• YOUR INSTRUCTIONS: Starting at the top of the listing, extract every line up to and including the one with "In the Dev community, Git". Pictures stay out of the copy.

※ ※ ※

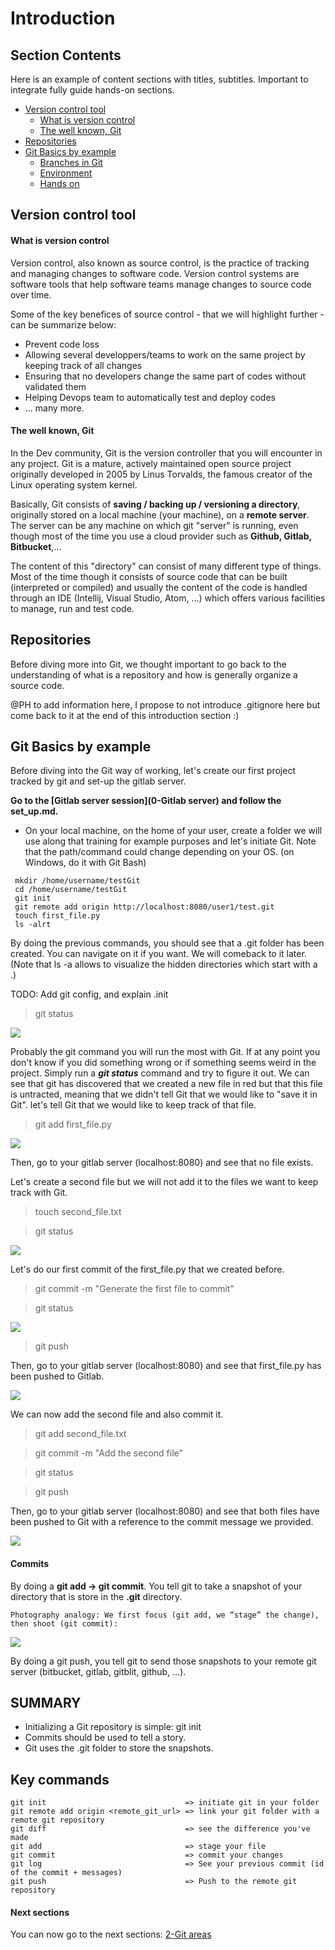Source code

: # Introduction

## Section Contents

Here is an example of content sections with titles, subtitles. Important to integrate fully guide hands-on sections.

* [Version control tool](#Version-control-tool)
  * [What is version control](#What-is-version-control)
  * [The well known, Git](#The-well-known,-Git)
* [Repositories](#Repositories)
* [Git Basics by example](#Git-Basics-by-example)
  * [Branches in Git](#Branches)
  * [Environment](#Environment)
  * [Hands on](#Starting-hands-on)

## Version control tool

#### What is version control

Version control, also known as source control, is the practice of tracking and managing changes to software code.
Version control systems are software tools that help software teams manage changes to source code over time.

Some of the key benefices of source control - that we will highlight further - can be summarize below:
- Prevent code loss
- Allowing several developpers/teams to work on the same project by keeping track of all changes
- Ensuring that no developers change the same part of codes without validated them
- Helping Devops team to automatically test and deploy codes
- ... many more.

#### The well known, Git

In the Dev community, Git is the version controller that you will encounter in any project.
Git is a mature, actively maintained open source project originally developed in 2005 by Linus Torvalds, the famous creator of the Linux operating system kernel.

Basically, Git consists of **saving / backing up / versioning a directory**, originally stored on a local machine (your machine), on a **remote server**. The server can be any machine on which git "server" is running, even though most of the time you use a cloud provider such as **Github, Gitlab, Bitbucket**,...

The content of this "directory" can consist of many different type of things.
Most of the time though it consists of source code that can be built (interpreted or compiled) and usually the content of the code is handled through an IDE (Intellij, Visual Studio, Atom, ...) which offers various facilities to manage, run and test code.

## Repositories

Before diving more into Git, we thought important to go back to the understanding of what is a repository and how is generally organize a source code.

@PH to add information here, I propose to not introduce .gitignore here but come back to it at the end of this introduction section :)

## Git Basics by example

Before diving into the Git way of working, let's create our first project tracked by git and set-up the gitlab server.

**Go to the [Gitlab server session](0-Gitlab server) and follow the set_up.md.**

- On your local machine, on the home of your user, create a folder we will use along that training for example purposes and let's initiate Git.
Note that the path/command could change depending on your OS. (on Windows, do it with Git Bash)

```
 mkdir /home/username/testGit
 cd /home/username/testGit
 git init
 git remote add origin http://localhost:8080/user1/test.git
 touch first_file.py
 ls -alrt
```

By doing the previous commands, you should see that a .git folder has been created. You can navigate on it if you want. We will comeback to it later.
(Note that ls -a allows to visualize the hidden directories which start with a .)

TODO: Add git config, and explain .init

> git status

![](../pics/git_status_0.png)

Probably the git command you will run the most with Git. If at any point you don't know if you did something wrong or if something seems weird in the project. Simply run a ***git status*** command and try to figure it out.
We can see that git has discovered that we created a new file in red but that this file is untracted, meaning that we didn't tell Git that we would like to "save it in Git".
let's tell Git that we would like to keep track of that file.

> git add first_file.py

![](../pics/git_add_0.png)

Then, go to your gitlab server (localhost:8080) and see that no file exists.

Let's create a second file but we will not add it to the files we want to keep track with Git.
> touch second_file.txt

> git status

![](../pics/git_status_1.png)

Let's do our first commit of the first_file.py that we created before.

> git commit -m "Generate the first file to commit"

> git status

![](../pics/git_commit_0.png)

> git push

Then, go to your gitlab server (localhost:8080) and see that first_file.py has been pushed to Gitlab.

![](../pics/gitlab_commit_0.png)

We can now add the second file and also commit it.

> git add second_file.txt

> git commit -m "Add the second file"

> git status

> git push

Then, go to your gitlab server (localhost:8080) and see that both files have been pushed to Git with a reference to the commit message we provided.

![](../pics/gitlab_commit_1.png)

#### Commits


By doing a **git add -> git commit**. You tell git to take a snapshot of your directory that is store in the **.git** directory.


    Photography analogy: We first focus (git add, we “stage” the change), then shoot (git commit):


![](../pics/git_stage_commit.png)


By doing a git push, you tell git to send those snapshots to your remote git server (bitbucket, gitlab, gitblit, github, ...).


## SUMMARY

-    Initializing a Git repository is simple: git init
-    Commits should be used to tell a story.
-    Git uses the .git folder to store the snapshots.

## Key commands

```
git init                               => initiate git in your folder
git remote add origin <remote_git_url> => link your git folder with a remote git repository
git diff                               => see the difference you've made
git add                                => stage your file
git commit                             => commit your changes
git log                                => See your previous commit (id of the commit + messages)
git push                               => Push to the remote git repository
```

#### Next sections

You can now go to the next sections: [2-Git areas](2-Git-areas)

※ ※ ※

• RESPONSE TO THIS TASK:
Source code

: # Introduction

## Section Contents

Here is an example of content sections with titles, subtitles. Important to integrate fully guide hands-on sections.

* [Version control tool](#Version-control-tool)
  * [What is version control](#What-is-version-control)
  * [The well known, Git](#The-well-known,-Git)
* [Repositories](#Repositories)
* [Git Basics by example](#Git-Basics-by-example)
  * [Branches in Git](#Branches)
  * [Environment](#Environment)
  * [Hands on](#Starting-hands-on)

## Version control tool

#### What is version control

Version control, also known as source control, is the practice of tracking and managing changes to software code.
Version control systems are software tools that help software teams manage changes to source code over time.

Some of the key benefices of source control - that we will highlight further - can be summarize below:
- Prevent code loss
- Allowing several developpers/teams to work on the same project by keeping track of all changes
- Ensuring that no developers change the same part of codes without validated them
- Helping Devops team to automatically test and deploy codes
- ... many more.

#### The well known, Git

In the Dev community, Git is the version controller that you will encounter in any project.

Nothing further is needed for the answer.